Eavesdrop on James Solheim

What were you like as a child?

            I went through life looking for adventure. And I found it—but not in the form I expected. Adventure meant searching for fossils, visiting caves, discovering a pile of forgotten letters from the time of World War Two, and even simple things like starting a club that made its own mini-museum.
            I wanted to be involved in a mystery, like kids in books I read. I was always on the lookout for stolen treasure or secret messages—but I learned that you don't have to solve a crime or stumble across a pile of loot to experience a mystery.
            In fifth or sixth grade I discovered several ancient stone tools in a creek bed. They weren't clues to a boring mystery that happened yesterday—they were from grander mysteries than that.
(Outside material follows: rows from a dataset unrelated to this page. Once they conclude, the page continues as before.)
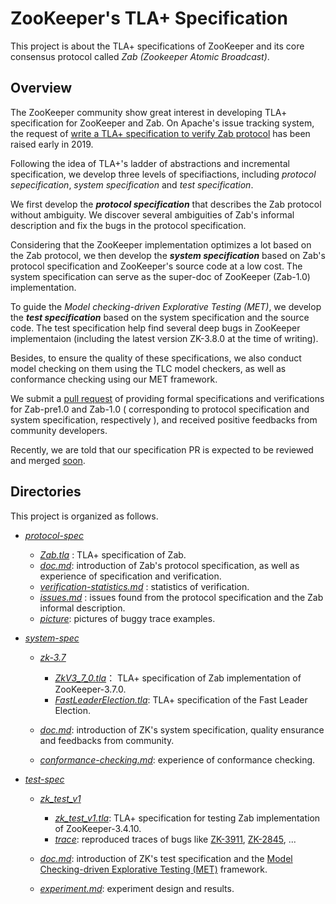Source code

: # ZooKeeper's TLA+ Specification

This project is about the TLA+ specifications of ZooKeeper and its core consensus protocol called *Zab (Zookeeper Atomic Broadcast)*. 



## Overview

The ZooKeeper community show great interest in developing TLA+ specification for ZooKeeper and Zab. On Apache's issue tracking system, the request of [write a TLA+ specification to verify Zab protocol](https://issues.apache.org/jira/browse/ZOOKEEPER-3615) has been raised early in 2019. 

Following the idea of TLA+'s ladder of abstractions and incremental specification, we develop three levels of specifiactions, including *protocol sepecification*, *system specification* and *test specification*.

We first develop the ***protocol specification*** that describes the Zab protocol without ambiguity. We discover several ambiguities of Zab's informal description and  fix the bugs in the protocol specification.

Considering that the ZooKeeper implementation optimizes a lot based on the Zab protocol, we then develop the ***system specification*** based on Zab's protocol specification and ZooKeeper's source code at a low cost. The system specification can serve as the super-doc of ZooKeeper (Zab-1.0) implementation.

To guide the *Model checking-driven Explorative Testing (MET)*, we develop the ***test specification*** based on the system specification and the source code. The test specification help find several deep bugs in ZooKeeper implementaion (including the latest version ZK-3.8.0 at the time of writing). 

Besides, to ensure the quality of these specifications, we also conduct model checking on them using the TLC model checkers, as well as conformance checking using our MET framework. 

We submit a [pull request](https://github.com/apache/zookeeper/pull/1690) of providing formal specifications and verifications for Zab-pre1.0 and Zab-1.0 ( corresponding to protocol specification and system specification, respectively ), and received positive feedbacks from community developers.

Recently, we are told that our specification PR is expected to be reviewed and merged [soon](https://lists.apache.org/thread/x622jkntmj81tg44n5lo4lvpx0b000d7). 



## Directories

This project is organized as follows.

* *[protocol-spec](protocol-spec)*
  * *[Zab.tla](protocol-spec/Zab.tla)* : TLA+ specification of Zab.
  * *[doc.md](protocol-spec/doc.md)*: introduction of Zab's protocol specification, as well as experience of specification and verification. 
  * *[verification-statistics.md](protocol-spec/verification-statistics.md)* : statistics of verification.
  * [*issues.md*](protocol-spec/issues.md) : issues found from  the protocol specification and the Zab informal description. 
  * *[picture](protocol-spec/picture)*: pictures of buggy trace examples.
* *[system-spec](system-spec)*
  * *[zk-3.7](system-spec/zk-3.7)*
    * *[ZkV3_7_0.tla](system-spec/zk-3.7/ZkV3_7_0.tla)*： TLA+ specification of Zab implementation of ZooKeeper-3.7.0.
    * *[FastLeaderElection.tla](system-spec/zk-3.7/FastLeaderElection.tla)*:  TLA+ specification of the Fast Leader Election.

  * *[doc.md](system-spec/doc.md)*: introduction of ZK's system specification, quality ensurance and feedbacks from community.
  * *[conformance-checking.md](system-spec/conformance-checking.md)*: experience of conformance checking. 

* *[test-spec](test-spec)*
  * *[zk_test_v1](test-spec/zk_test_v1)*
    * *[zk_test_v1.tla](test-spec/zk_test_v1/zk_test_v1.tla)*: TLA+ specification for testing Zab implementation of ZooKeeper-3.4.10.
    * *[trace](test-spec/zk_test_v1/trace)*: reproduced traces of bugs like [ZK-3911](https://issues.apache.org/jira/browse/ZOOKEEPER-3911), [ZK-2845](https://issues.apache.org/jira/browse/ZOOKEEPER-2845), ...

  * *[doc.md](test-spec/doc.md)*: introduction of ZK's test specification and the [Model Checking-driven Explorative Testing (MET)](https://github.com/Lingzhi-Ouyang/MET) framework. 
  * *[experiment.md](test-spec/experiment.md)*: experiment design and results.


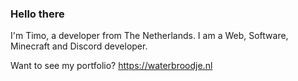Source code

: ### Hello there
I'm Timo, a developer from The Netherlands. I am a Web, Software, Minecraft and Discord developer.

Want to see my portfolio? https://waterbroodje.nl
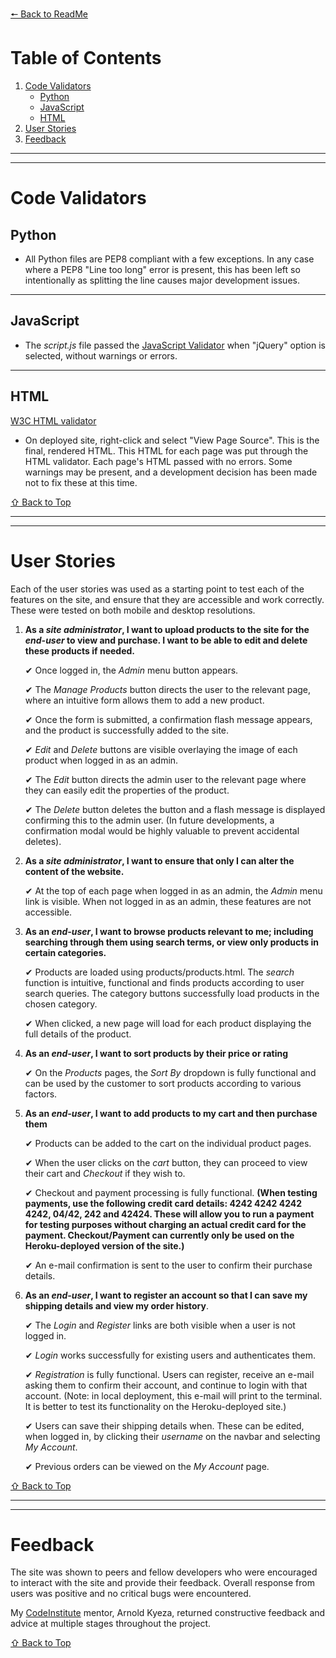 [ 🠔 Back to ReadMe ](../readme.md)

# Table of Contents 
1. [Code Validators](#code-validators)
    - [Python](#python)
    - [JavaScript](#javascript)
    - [HTML](#html)
2. [User Stories](#user-stories)
3. [Feedback](#feedback)

<hr>
<hr>

# Code Validators
## Python
* All Python files are PEP8 compliant with a few exceptions. In any case where a PEP8 "Line too long" error is present, this has been left so intentionally as splitting the line causes major development issues.

<hr>

## JavaScript
* The _script.js_ file passed the [JavaScript Validator](https://beautifytools.com/javascript-validator.php) when "jQuery" option is selected, without warnings or errors.

<hr>

## HTML
[W3C HTML validator](https://validator.w3.org/nu/)

* On deployed site, right-click and select "View Page Source". This is the final, rendered HTML. This HTML for each page was put through the HTML validator. Each page's HTML passed with no errors. Some warnings may be present, and a development decision has been made not to fix these at this time.

[⇧ Back to Top](#table-of-contents)

<hr>
<hr>

# User Stories

Each of the user stories was used as a starting point to test each of the features on the site, and ensure that they are accessible and work correctly.
These were tested on both mobile and desktop resolutions.

1. **As a _site administrator_, I want to upload products to the site for the _end-user_ to view and purchase. I want to be able to edit and delete these products if needed.**
    
    ✔  Once logged in, the _Admin_ menu button appears.

    ✔  The _Manage Products_ button directs the user to the relevant page, where an intuitive form allows them to add a new product.

    ✔  Once the form is submitted, a confirmation flash message appears, and the product is successfully added to the site.

    ✔  _Edit_ and _Delete_ buttons are visible overlaying the image of each product when logged in as an admin.

    ✔  The _Edit_ button directs the admin user to the relevant page where they can easily edit the properties of the product.

    ✔  The _Delete_ button deletes the button and a flash message is displayed confirming this to the admin user. (In future developments, a confirmation modal would be highly valuable to prevent accidental deletes).

2. **As a _site administrator_, I want to ensure that only I can alter the content of the website.**

    ✔  At the top of each page when logged in as an admin, the _Admin_ menu link is visible. When not logged in as an admin, these features are not accessible.

3. **As an _end-user_, I want to browse products relevant to me; including searching through them using search terms, or view only products in certain categories.**

    ✔  Products are loaded using products/products.html. The _search_ function is intuitive, functional and finds products according to user search queries. The category buttons successfully load products in the chosen category.

    ✔  When clicked, a new page will load for each product displaying the full details of the product.

4. **As an _end-user_, I want to sort products by their price or rating**

    ✔  On the _Products_ pages, the _Sort By_ dropdown is fully functional and can be used by the customer to sort products according to various factors.

5. **As an _end-user_, I want to add products to my cart and then purchase them**

    ✔ Products can be added to the cart on the individual product pages.

    ✔ When the user clicks on the _cart_ button, they can proceed to view their cart and _Checkout_ if they wish to.

    ✔ Checkout and payment processing is fully functional. **(When testing payments, use the following credit card details: 4242 4242 4242 4242, 04/42, 242 and 42424. These will allow you to run a payment for testing purposes without charging an actual credit card for the payment. Checkout/Payment can currently only be used on the Heroku-deployed version of the site.)**

    ✔ An e-mail confirmation is sent to the user to confirm their purchase details.

6. **As an _end-user_, I want to register an account so that I can save my shipping details and view my order history**.

    ✔ The _Login_ and _Register_ links are both visible when a user is not logged in.

    ✔ _Login_ works successfully for existing users and authenticates them.

    ✔ _Registration_ is fully functional. Users can register, receive an e-mail asking them to confirm their account, and continue to login with that account. (Note: in local deployment, this e-mail will print to the terminal. It is better to test its functionality on the Heroku-deployed site.)

    ✔ Users can save their shipping details when. These can be edited, when logged in, by clicking their _username_ on the navbar and selecting _My Account_.

    ✔ Previous orders can be viewed on the _My Account_ page.

[⇧ Back to Top](#table-of-contents)

<hr>
<hr>

# Feedback 

The site was shown to peers and fellow developers who were encouraged to interact with the site and provide their feedback. Overall response from users was positive and no critical bugs were encountered. 

My [CodeInstitute](http://www.codeinstitute.net/) mentor, Arnold Kyeza, returned constructive feedback and advice at multiple stages throughout the project.

[⇧ Back to Top](#table-of-contents)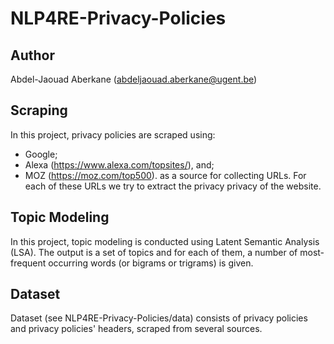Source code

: # NLP4RE-Privacy-Policies

## Author
Abdel-Jaouad Aberkane (abdeljaouad.aberkane@ugent.be)

## Scraping
In this project, privacy policies are scraped using:
- Google;
- Alexa (https://www.alexa.com/topsites/), and; 
- MOZ (https://moz.com/top500).
as a source for collecting URLs. For each of these URLs we try to extract the privacy privacy of the website. 

## Topic Modeling
In this project, topic modeling is conducted using Latent Semantic Analysis (LSA). The output is a set of topics and for each of them, a number of most-frequent occurring words (or bigrams or trigrams) is given. 

## Dataset
Dataset (see NLP4RE-Privacy-Policies/data) consists of privacy policies and privacy policies' headers, scraped from several sources.
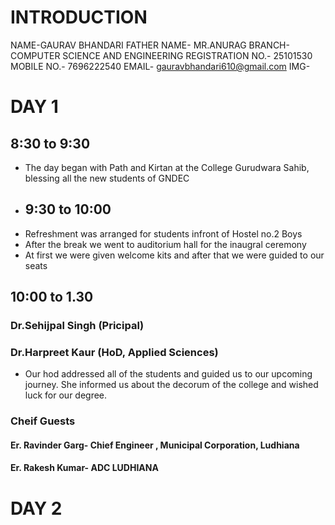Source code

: # INTRODUCTION
NAME-GAURAV BHANDARI
FATHER NAME- MR.ANURAG
BRANCH- COMPUTER SCIENCE AND ENGINEERING
REGISTRATION NO.- 25101530
MOBILE NO.- 7696222540
EMAIL- gauravbhandari610@gmail.com
IMG-
# DAY 1
## 8:30 to 9:30
- The day began with Path and Kirtan at the College Gurudwara Sahib, blessing all the new students of GNDEC
- ## 9:30 to 10:00
- Refreshment was arranged for students infront of Hostel no.2 Boys
- After the break we went to auditorium hall for the inaugral ceremony
- At first we were given welcome kits and after that we were guided to our seats
## 10:00 to 1.30
### Dr.Sehijpal Singh (Pricipal)

###  Dr.Harpreet Kaur (HoD, Applied Sciences)
- Our hod addressed all of the students and guided us to our upcoming journey. She informed us about the decorum of the college and wished luck for our degree.
### Cheif Guests
#### Er. Ravinder Garg- Chief Engineer , Municipal Corporation, Ludhiana

#### Er. Rakesh Kumar- ADC LUDHIANA

# DAY 2

 
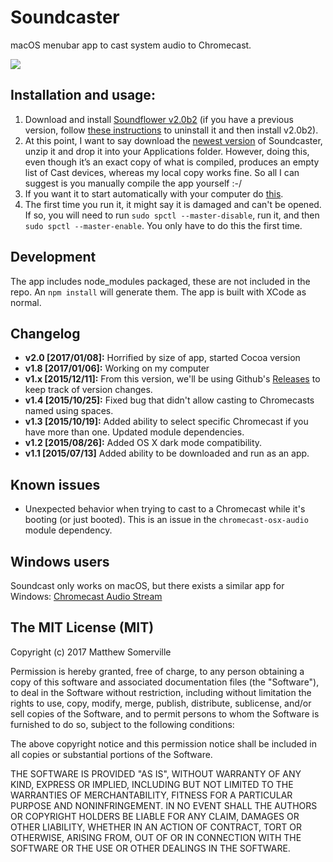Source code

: # Soundcaster
macOS menubar app to cast system audio to Chromecast.

![](https://raw.githubusercontent.com/dracos/soundcaster/spellcasting-C-A-S-T/screenshot.png)

## Installation and usage:

1. Download and install [Soundflower v2.0b2](https://github.com/mattingalls/Soundflower/releases/download/2.0b2/Soundflower-2.0b2.dmg) (if you have a previous version, follow [these instructions](https://support.shinywhitebox.com/hc/en-us/articles/202751790-Uninstalling-Soundflower) to uninstall it and then install v2.0b2).
2. At this point, I want to say download the [newest version](https://github.com/dracos/soundcaster/releases) of Soundcaster, unzip it and drop it into your Applications folder. However, doing this, even though it’s an exact copy of what is compiled, produces an empty list of Cast devices, whereas my local copy works fine. So all I can suggest is you manually compile the app yourself :-/
3. If you want it to start automatically with your computer do [this](http://www.howtogeek.com/206178/mac-os-x-change-which-apps-start-automatically-at-login/).
4. The first time you run it, it might say it is damaged and can't be opened. If so, you will need to run `sudo spctl --master-disable`, run it, and then `sudo spctl --master-enable`. You only have to do this the first time.

## Development

The app includes node_modules packaged, these are not included in the repo.
An `npm install` will generate them. The app is built with XCode as normal.

## Changelog
- **v2.0 [2017/01/08]:** Horrified by size of app, started Cocoa version
- **v1.8 [2017/01/06]:** Working on my computer
- **v1.x [2015/12/11]:** From this version, we'll be using Github's [Releases](https://github.com/andresgottlieb/soundcast/releases) to keep track of version changes.
- **v1.4 [2015/10/25]:** Fixed bug that didn't allow casting to Chromecasts named using spaces.
- **v1.3 [2015/10/19]:** Added ability to select specific Chromecast if you have more than one. Updated module dependencies.
- **v1.2 [2015/08/26]:** Added OS X dark mode compatibility.
- **v1.1 [2015/07/13]** Added ability to be downloaded and run as an app.

## Known issues
- Unexpected behavior when trying to cast to a Chromecast while it's booting (or just booted). This is an issue in the `chromecast-osx-audio` module dependency.
 
## Windows users

Soundcast only works on macOS, but there exists a similar app for Windows: [Chromecast Audio Stream](https://github.com/acidhax/chromecast-audio-stream)

## The MIT License (MIT)
Copyright (c) 2017 Matthew Somerville

Permission is hereby granted, free of charge, to any person obtaining a copy
of this software and associated documentation files (the "Software"), to deal
in the Software without restriction, including without limitation the rights
to use, copy, modify, merge, publish, distribute, sublicense, and/or sell
copies of the Software, and to permit persons to whom the Software is
furnished to do so, subject to the following conditions:

The above copyright notice and this permission notice shall be included in all
copies or substantial portions of the Software.

THE SOFTWARE IS PROVIDED "AS IS", WITHOUT WARRANTY OF ANY KIND, EXPRESS OR
IMPLIED, INCLUDING BUT NOT LIMITED TO THE WARRANTIES OF MERCHANTABILITY,
FITNESS FOR A PARTICULAR PURPOSE AND NONINFRINGEMENT. IN NO EVENT SHALL THE
AUTHORS OR COPYRIGHT HOLDERS BE LIABLE FOR ANY CLAIM, DAMAGES OR OTHER
LIABILITY, WHETHER IN AN ACTION OF CONTRACT, TORT OR OTHERWISE, ARISING FROM,
OUT OF OR IN CONNECTION WITH THE SOFTWARE OR THE USE OR OTHER DEALINGS IN THE
SOFTWARE.

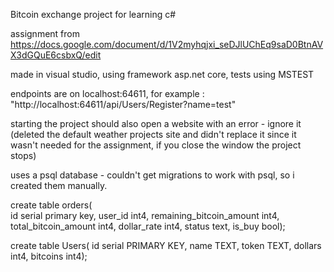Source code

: Bitcoin exchange project for learning c#

assignment from https://docs.google.com/document/d/1V2myhqjxi_seDJlUChEq9saD0BtnAVX3dGQuE6csbxQ/edit

made in visual studio, using framework asp.net core, tests using MSTEST

endpoints are on localhost:64611, for example : "http://localhost:64611/api/Users/Register?name=test"

starting the project should also open a website with an error - ignore it
  (deleted the default weather projects site and didn't replace it since it wasn't needed for the assignment, if you close the window the project stops)
         
uses a psql database - couldn't get migrations to work with psql, so i created them manually.

create table orders(                                       
  id serial primary key,
  user_id int4,
  remaining_bitcoin_amount int4,
  total_bitcoin_amount int4,
  dollar_rate int4,
  status text,
  is_buy bool);
  
create table Users(
  id serial PRIMARY KEY,
  name TEXT,
  token TEXT,
  dollars int4,
  bitcoins int4);
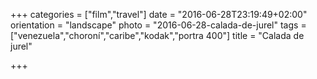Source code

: +++
categories = ["film","travel"]
date = "2016-06-28T23:19:49+02:00"
orientation = "landscape"
photo = "2016-06-28-calada-de-jurel"
tags = ["venezuela","choroní","caribe","kodak","portra 400"]
title = "Calada de jurel"

+++
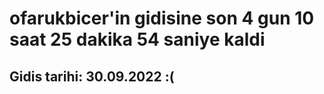 # ofarukbicer'in gidisine son 4 gun 10 saat 25 dakika 54 saniye kaldi

## Gidis tarihi: 30.09.2022 :(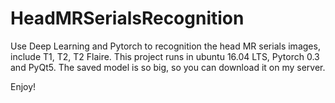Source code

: # HeadMRSerialsRecognition
Use Deep Learning and Pytorch to recognition the head MR serials images, include T1, T2, T2 Flaire.
This project runs in ubuntu 16.04 LTS, Pytorch 0.3 and PyQt5. The saved model is so big, so you can download it on my server.


Enjoy!
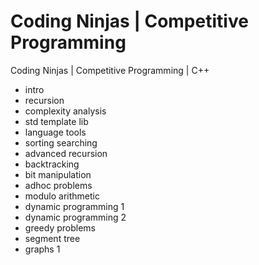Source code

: # Coding Ninjas | Competitive Programming

Coding Ninjas | Competitive Programming | C++

- intro
- recursion
- complexity analysis
- std template lib
- language tools
- sorting searching
- advanced recursion
- backtracking
- bit manipulation
- adhoc problems
- modulo arithmetic
- dynamic programming 1
- dynamic programming 2
- greedy problems
- segment tree
- graphs 1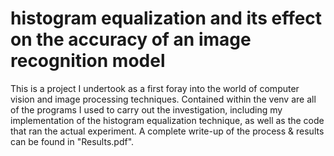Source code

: # histogram equalization and its effect on the accuracy of an image recognition model

This is a project I undertook as a first foray into the world of computer vision and image processing techniques. Contained within the venv are all of the programs I used to carry out the investigation, including my implementation of the histogram equalization technique, as well as the code that ran the actual experiment. A complete write-up of the process & results can be found in "Results.pdf".
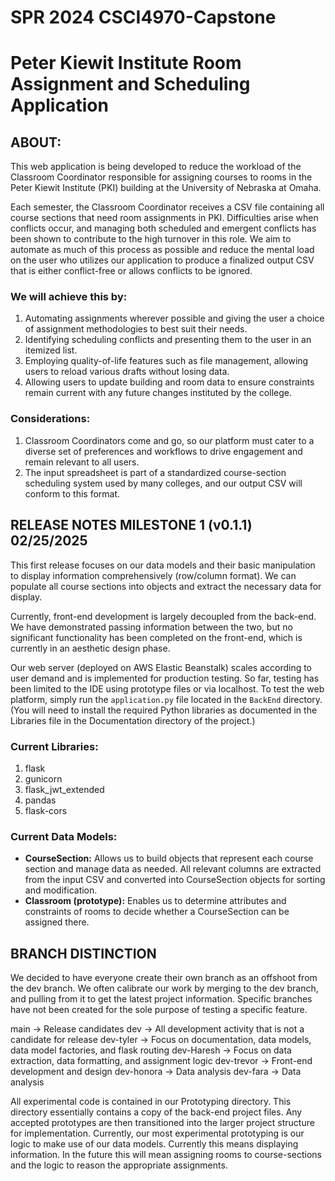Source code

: # SPR 2024 CSCI4970-Capstone
# Peter Kiewit Institute Room Assignment and Scheduling Application

## ABOUT:

This web application is being developed to reduce the workload of the Classroom Coordinator responsible for assigning courses to rooms in the Peter Kiewit Institute (PKI) building at the University of Nebraska at Omaha.

Each semester, the Classroom Coordinator receives a CSV file containing all course sections that need room assignments in PKI. Difficulties arise when conflicts occur, and managing both scheduled and emergent conflicts has been shown to contribute to the high turnover in this role. We aim to automate as much of this process as possible and reduce the mental load on the user who utilizes our application to produce a finalized output CSV that is either conflict-free or allows conflicts to be ignored.

### We will achieve this by:

1. Automating assignments wherever possible and giving the user a choice of assignment methodologies to best suit their needs.
2. Identifying scheduling conflicts and presenting them to the user in an itemized list.
3. Employing quality-of-life features such as file management, allowing users to reload various drafts without losing data.
4. Allowing users to update building and room data to ensure constraints remain current with any future changes instituted by the college.

### Considerations:

1. Classroom Coordinators come and go, so our platform must cater to a diverse set of preferences and workflows to drive engagement and remain relevant to all users.
2. The input spreadsheet is part of a standardized course-section scheduling system used by many colleges, and our output CSV will conform to this format.

## RELEASE NOTES MILESTONE 1 (v0.1.1) 02/25/2025

This first release focuses on our data models and their basic manipulation to display information comprehensively (row/column format). We can populate all course sections into objects and extract the necessary data for display.

Currently, front-end development is largely decoupled from the back-end. We have demonstrated passing information between the two, but no significant functionality has been completed on the front-end, which is currently in an aesthetic design phase.

Our web server (deployed on AWS Elastic Beanstalk) scales according to user demand and is implemented for production testing. So far, testing has been limited to the IDE using prototype files or via localhost. To test the web platform, simply run the `application.py` file located in the `BackEnd` directory. (You will need to install the required Python libraries as documented in the Libraries file in the Documentation directory of the project.)

### Current Libraries:
1. flask
2. gunicorn
3. flask_jwt_extended
4. pandas
5. flask-cors

### Current Data Models:
- **CourseSection:** Allows us to build objects that represent each course section and manage data as needed. All relevant columns are extracted from the input CSV and converted into CourseSection objects for sorting and modification.
- **Classroom (prototype):** Enables us to determine attributes and constraints of rooms to decide whether a CourseSection can be assigned there.

## BRANCH DISTINCTION

We decided to have everyone create their own branch as an offshoot from the dev branch. We often calibrate our work by merging to the dev branch, and pulling from it to get the latest project information. Specific branches have not been created for the sole purpose of testing a specific feature.

main        -> Release candidates
dev         -> All development activity that is not a candidate for release
dev-tyler   -> Focus on documentation, data models, data model factories, and flask routing
dev-Haresh  -> Focus on data extraction, data formatting, and assignment logic
dev-trevor  -> Front-end development and design
dev-honora  -> Data analysis
dev-fara    -> Data analysis

All experimental code is contained in our Prototyping directory. This directory essentially contains a copy of the back-end project files. Any accepted prototypes are then transitioned into the larger project structure for implementation. Currently, our most experimental prototyping is our logic to make use of our data models. Currently this means displaying information. In the future this will mean assigning rooms to course-sections and the logic to reason the appropriate assignments.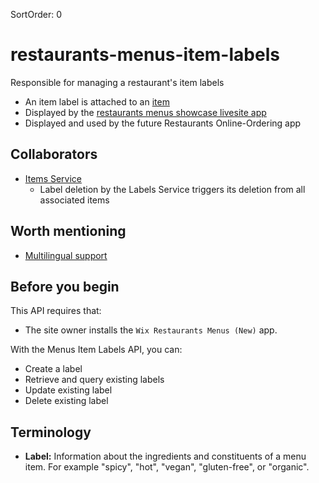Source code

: SortOrder: 0
# restaurants-menus-item-labels

Responsible for managing a restaurant's item labels
- An item label is attached to an [item](https://github.com/wix-private/restaurants-bazel/tree/master/restaurants-menus-item)
- Displayed by the [restaurants menus showcase livesite app](https://github.com/wix-private/restaurant-menus-showcase-livesite)
- Displayed and used by the future Restaurants Online-Ordering app

## Collaborators
- [Items Service](https://github.com/wix-private/restaurants-bazel/tree/master/restaurants-menus-item)
  - Label deletion by the Labels Service triggers its deletion from all associated items

## Worth mentioning
- [Multilingual support](https://github.com/wix-private/server-infra/tree/master/framework/loom-prime/examples/prime-multilingual)

## Before you begin
This API requires that:
* The site owner installs the `Wix Restaurants Menus (New)` app.

With the Menus Item Labels API, you can:
* Create a label
* Retrieve and query existing labels
* Update existing label
* Delete existing label

## Terminology
* **Label:** Information about the ingredients and constituents of a menu item. For example "spicy", "hot", "vegan", "gluten-free", or "organic".

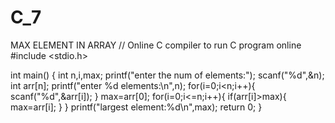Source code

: # C_7
MAX ELEMENT IN ARRAY
// Online C compiler to run C program online
#include <stdio.h>

int main() 
{
    int n,i,max;
    printf("enter the num of elements:");
    scanf("%d",&n);
    int arr[n];
    printf("enter %d elements:\n",n);
    for(i=0;i<n;i++){
        scanf("%d",&arr[i]);
    }
    max=arr[0];
    for(i=0;i<=n;i++){
        if(arr[i]>max){
            max=arr[i];
        }
    }
    printf("largest element:%d\n",max);
    return 0;
}
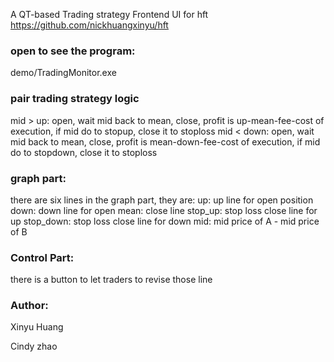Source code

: A QT-based Trading strategy Frontend UI for hft https://github.com/nickhuangxinyu/hft

### open to see the program:
demo/TradingMonitor.exe


### pair trading strategy logic

mid > up: open, wait mid back to mean, close, profit is up-mean-fee-cost of execution, if mid do to stopup, close it to stoploss
mid < down: open, wait mid back to mean, close, profit is mean-down-fee-cost of execution, if mid do to stopdown, close it to stoploss

### graph part:

there are six lines in the graph part, they are:
up: up line for open position
down: down line for open
mean: close line
stop_up: stop loss close line for up
stop_down: stop loss close line for down
mid: mid price of A - mid price of B

### Control Part:
there is a button to let traders to revise those line

### Author:
Xinyu Huang

Cindy zhao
Who made those tools? What were their owners like? My afternoon hike had turned into an adventure that continues today.
            When I wrote It's Disgusting—and We Ate It!, I included a poem about finding stone tools and other clues to the foods of ancient people. The poem is about cliff dwellers in the American desert who mysteriously left their homes over 700 years ago. My writing about those people goes back to the day in grade school when I found the stone tools.
            That's the kind of mystery I loved as a child, and still enjoy—questions about people and life. Often I explore them through writing and reading.
            In fact, every poem or story I write is a discovery—a kind of discovery that any child can make. When you or I write a new poem or story, we're discovering ideas and patterns in human words that no one has ever found before.
What else did you like to do as a child?
            I especially enjoyed our big neighborhood games of hide-and-seek, dodgeball, baseball, football, and "spy." "Spy" caught on when a new battery factory in town gave away free flashlights to kids. Every kid in our neighborhood got a flashlight. Naturally we had to turn it into a game. Nobody was quite sure what the point of the game was. It was just two teams of kids running wildly around after dark trying to catch each other in flashlight beams.
            I preserved the details of my life in a special black box. I still keep my most precious things from childhood in that box. And I'm lucky that most of what I kept in that box was my childhood writings (poems, stories, and comic books)—because I revised a poem I wrote in grade school for It's Disgusting--and We Ate It!
Where did you find so many peculiar foods for your book, It's Disgusting—and We Ate It!?
            I talked to people from all over the planet and read through piles of books looking for the goofiest foods I could find. Research meant picking violets for 500-year-old royal recipes, telephoning Australia to ask if anyone there still eats worms (they do), and pondering deep questions like "Which fried insects make the best after-school snack?" (Aristotle recommends cicadas fat with eggs.) I even talked to a scientist who ate meat from a 36,000-year-old bison found frozen in Alaska.
            Life is full of great stories. The one about eating the ancient bison is a direct result of a rumor I heard as a child—a rumor that well-preserved woolly mammoth corpses sometimes surface in Siberian ice fields. When I heard the rumor, I didn't even know I would write It's Disgusting, and yet I was already gathering material for it!
What are you like today?
            In many ways, I'm much the same as I was as a child. I still love to play games. I love to ride my bike, look for fossils, go on vacation, and read books written for children. I still enjoy the books I read as a child—The Phantom Tollbooth, Tom Sawyer, From the Mixed Up Files of Mrs. Basil E. Frankweiler—plus newer kid books like Hatchet by Gary Paulsen, Slam! by Walter Dean Myers, and the first Dinotopia book.
            I remember my childhood vividly, going back at least to age two. I remember the opinions I had about books, and even where I was when I read certain books. In my writing I constantly make use of events, feelings, and opinions from childhood.
            As an adult I can still enjoy the things I knew as a child while adding new things that I see through a grownup's eyes. To give just one example: As a child I was interested in the country of Norway and enjoyed learning about it, but it never occurred to me that there were ways for an American to learn the language. As an adult I found ways of learning that helped me teach myself Norwegian. When I traveled to Norway I talked to my relatives in their language and had many experiences that I could not have had as an English-speaking tourist.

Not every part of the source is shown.